In many data intensive projects, information from multiple sources needs to be integrated, combined, or linked in order to allow more detailed analysis. One aspect of data integration is the identification of records that belong to the same real world entity. The aim of this data linkage process (also called data matching or entity resolution) is to identify all records that relate to the same entity, such as a customer, student, tax payer, or patient. Many different techniques have been developed in the past decade to solve this problem. Some only consider pairs of records that are compared, while others generate graphs (with records as nodes and similarities between records as edges) and view the problem as a clustering of the records such that each cluster corresponds to an entity. A different approach is to combine rule-based logic with probabilistic learning approaches. Called Markov logic networks, these techniques have shown to be declarative, and also achieve high linkage quality, however their computational complexities are high, making these techniques not scalable to large databases.
The aim of this project is to investigate entity resolution techniques based on Markov logic networks, and to: - analyze some data set using the techniques described in the paper "Entity Resolution with Markov Logic" (see below); - explore if the weights and rules learned with a MLN approach can be used as the basis of a more scalable faster matching approach; - investigate how to combine MLN with scalable collective approaches, such as the one described in the paper "Large-scale collective entity matching" (see below).

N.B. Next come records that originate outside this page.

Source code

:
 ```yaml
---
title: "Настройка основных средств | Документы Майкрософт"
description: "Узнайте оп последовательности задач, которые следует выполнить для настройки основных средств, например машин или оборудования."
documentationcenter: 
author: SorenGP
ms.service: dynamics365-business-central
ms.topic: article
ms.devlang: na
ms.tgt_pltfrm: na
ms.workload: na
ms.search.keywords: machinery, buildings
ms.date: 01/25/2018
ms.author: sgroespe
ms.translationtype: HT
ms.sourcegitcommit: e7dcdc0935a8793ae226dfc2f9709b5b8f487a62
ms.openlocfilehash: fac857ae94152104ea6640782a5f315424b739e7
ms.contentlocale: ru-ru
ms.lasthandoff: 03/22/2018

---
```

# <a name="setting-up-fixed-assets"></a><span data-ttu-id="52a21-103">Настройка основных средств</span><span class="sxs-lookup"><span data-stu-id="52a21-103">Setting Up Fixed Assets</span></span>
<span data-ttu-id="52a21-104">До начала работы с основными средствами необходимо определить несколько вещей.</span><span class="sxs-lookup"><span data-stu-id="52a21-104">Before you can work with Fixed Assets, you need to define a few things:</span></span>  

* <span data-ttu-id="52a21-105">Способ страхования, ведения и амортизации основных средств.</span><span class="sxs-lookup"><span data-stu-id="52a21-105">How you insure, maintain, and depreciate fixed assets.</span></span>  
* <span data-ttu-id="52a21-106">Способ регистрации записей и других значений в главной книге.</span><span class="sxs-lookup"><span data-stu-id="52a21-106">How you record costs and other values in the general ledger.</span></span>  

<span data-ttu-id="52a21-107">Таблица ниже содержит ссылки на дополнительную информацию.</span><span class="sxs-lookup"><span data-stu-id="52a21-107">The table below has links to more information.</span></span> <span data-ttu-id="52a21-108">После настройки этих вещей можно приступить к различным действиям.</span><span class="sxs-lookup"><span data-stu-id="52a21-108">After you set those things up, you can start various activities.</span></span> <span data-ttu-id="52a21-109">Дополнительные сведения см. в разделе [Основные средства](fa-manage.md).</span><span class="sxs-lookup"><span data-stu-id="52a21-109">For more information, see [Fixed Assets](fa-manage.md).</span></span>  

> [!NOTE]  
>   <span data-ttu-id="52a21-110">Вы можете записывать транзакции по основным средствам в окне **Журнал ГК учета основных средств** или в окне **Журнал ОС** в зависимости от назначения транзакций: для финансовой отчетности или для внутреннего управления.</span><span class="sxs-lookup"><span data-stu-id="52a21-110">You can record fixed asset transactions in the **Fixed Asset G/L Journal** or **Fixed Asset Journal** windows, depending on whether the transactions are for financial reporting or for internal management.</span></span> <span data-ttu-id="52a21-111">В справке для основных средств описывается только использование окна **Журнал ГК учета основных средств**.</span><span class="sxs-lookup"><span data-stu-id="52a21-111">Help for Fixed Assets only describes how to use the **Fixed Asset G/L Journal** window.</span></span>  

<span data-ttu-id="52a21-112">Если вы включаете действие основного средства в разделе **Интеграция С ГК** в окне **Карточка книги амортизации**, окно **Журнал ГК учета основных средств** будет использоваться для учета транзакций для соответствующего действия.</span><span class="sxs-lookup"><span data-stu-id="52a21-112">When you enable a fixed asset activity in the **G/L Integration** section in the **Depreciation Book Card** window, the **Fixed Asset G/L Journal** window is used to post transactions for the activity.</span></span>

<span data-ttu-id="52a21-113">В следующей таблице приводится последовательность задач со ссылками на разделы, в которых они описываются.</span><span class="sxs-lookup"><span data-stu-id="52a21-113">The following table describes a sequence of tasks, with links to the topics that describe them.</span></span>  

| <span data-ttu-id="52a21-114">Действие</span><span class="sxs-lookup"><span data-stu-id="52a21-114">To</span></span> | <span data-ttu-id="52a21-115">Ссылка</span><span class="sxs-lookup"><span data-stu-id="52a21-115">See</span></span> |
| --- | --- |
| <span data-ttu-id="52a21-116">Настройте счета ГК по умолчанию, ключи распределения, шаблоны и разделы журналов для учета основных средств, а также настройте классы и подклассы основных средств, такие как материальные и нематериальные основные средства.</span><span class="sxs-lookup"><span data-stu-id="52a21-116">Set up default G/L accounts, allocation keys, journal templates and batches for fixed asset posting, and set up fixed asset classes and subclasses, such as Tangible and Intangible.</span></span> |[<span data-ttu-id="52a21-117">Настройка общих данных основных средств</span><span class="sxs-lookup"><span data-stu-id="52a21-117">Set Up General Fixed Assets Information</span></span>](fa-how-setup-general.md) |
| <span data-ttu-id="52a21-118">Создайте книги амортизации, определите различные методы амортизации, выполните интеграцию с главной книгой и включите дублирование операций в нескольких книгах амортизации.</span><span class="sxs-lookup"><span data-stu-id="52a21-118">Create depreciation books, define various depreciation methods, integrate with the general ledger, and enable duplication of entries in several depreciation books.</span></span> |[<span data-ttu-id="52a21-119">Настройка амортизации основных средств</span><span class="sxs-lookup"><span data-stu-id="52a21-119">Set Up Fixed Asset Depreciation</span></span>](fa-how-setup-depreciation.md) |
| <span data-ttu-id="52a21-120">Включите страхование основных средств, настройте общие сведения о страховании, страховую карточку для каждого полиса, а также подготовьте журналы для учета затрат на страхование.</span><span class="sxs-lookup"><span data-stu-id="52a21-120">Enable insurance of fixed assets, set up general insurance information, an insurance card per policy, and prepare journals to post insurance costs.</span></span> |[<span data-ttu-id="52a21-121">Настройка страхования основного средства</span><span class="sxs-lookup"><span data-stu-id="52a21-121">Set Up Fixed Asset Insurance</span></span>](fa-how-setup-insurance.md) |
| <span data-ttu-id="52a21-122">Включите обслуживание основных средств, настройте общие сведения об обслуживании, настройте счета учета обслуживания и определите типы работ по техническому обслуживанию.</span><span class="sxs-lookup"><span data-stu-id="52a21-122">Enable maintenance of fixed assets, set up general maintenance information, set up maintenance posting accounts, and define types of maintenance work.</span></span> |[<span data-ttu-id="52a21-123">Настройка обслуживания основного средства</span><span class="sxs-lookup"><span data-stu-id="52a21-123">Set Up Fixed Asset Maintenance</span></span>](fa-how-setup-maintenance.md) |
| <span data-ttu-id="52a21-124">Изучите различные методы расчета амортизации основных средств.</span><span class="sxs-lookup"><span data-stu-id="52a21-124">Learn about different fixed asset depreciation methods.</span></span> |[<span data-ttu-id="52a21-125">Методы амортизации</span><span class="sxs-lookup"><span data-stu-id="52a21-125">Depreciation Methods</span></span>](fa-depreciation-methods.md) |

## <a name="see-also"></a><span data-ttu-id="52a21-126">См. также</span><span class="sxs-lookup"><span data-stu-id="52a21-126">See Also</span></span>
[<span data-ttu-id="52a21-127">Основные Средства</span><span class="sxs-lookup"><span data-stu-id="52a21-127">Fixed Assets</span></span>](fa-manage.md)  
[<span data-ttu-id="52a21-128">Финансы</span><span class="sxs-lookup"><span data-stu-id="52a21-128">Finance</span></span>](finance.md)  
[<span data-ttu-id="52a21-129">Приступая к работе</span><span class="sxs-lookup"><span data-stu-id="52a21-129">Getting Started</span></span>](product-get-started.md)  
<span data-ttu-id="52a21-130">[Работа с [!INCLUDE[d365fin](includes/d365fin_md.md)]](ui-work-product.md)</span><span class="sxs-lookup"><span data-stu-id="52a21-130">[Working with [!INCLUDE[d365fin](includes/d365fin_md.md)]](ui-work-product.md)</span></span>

This project is available as a one-semester Computer Science project for both undergraduate or Mcomp students, or as a one-year CS or MComp honours project (with an extended scope). Students interested in undertaking this project should have good programming skills, and knowledge in areas such as algorithms and data structures, first order logic, string processing, etc. It is of advantage if a student has successfully attended some courses on databases, data mining, logic, machine learning, or document computing.
The recently published book 'Data Matching" (see URL below) by Peter Christen provides an ideal broad introduction to most topics related to this project, while the two listed papers provide specific background about the project.
This is an exciting and challenging project that will involve the analysis of real world data, cutting edge technologies, and advanced scientific techniques.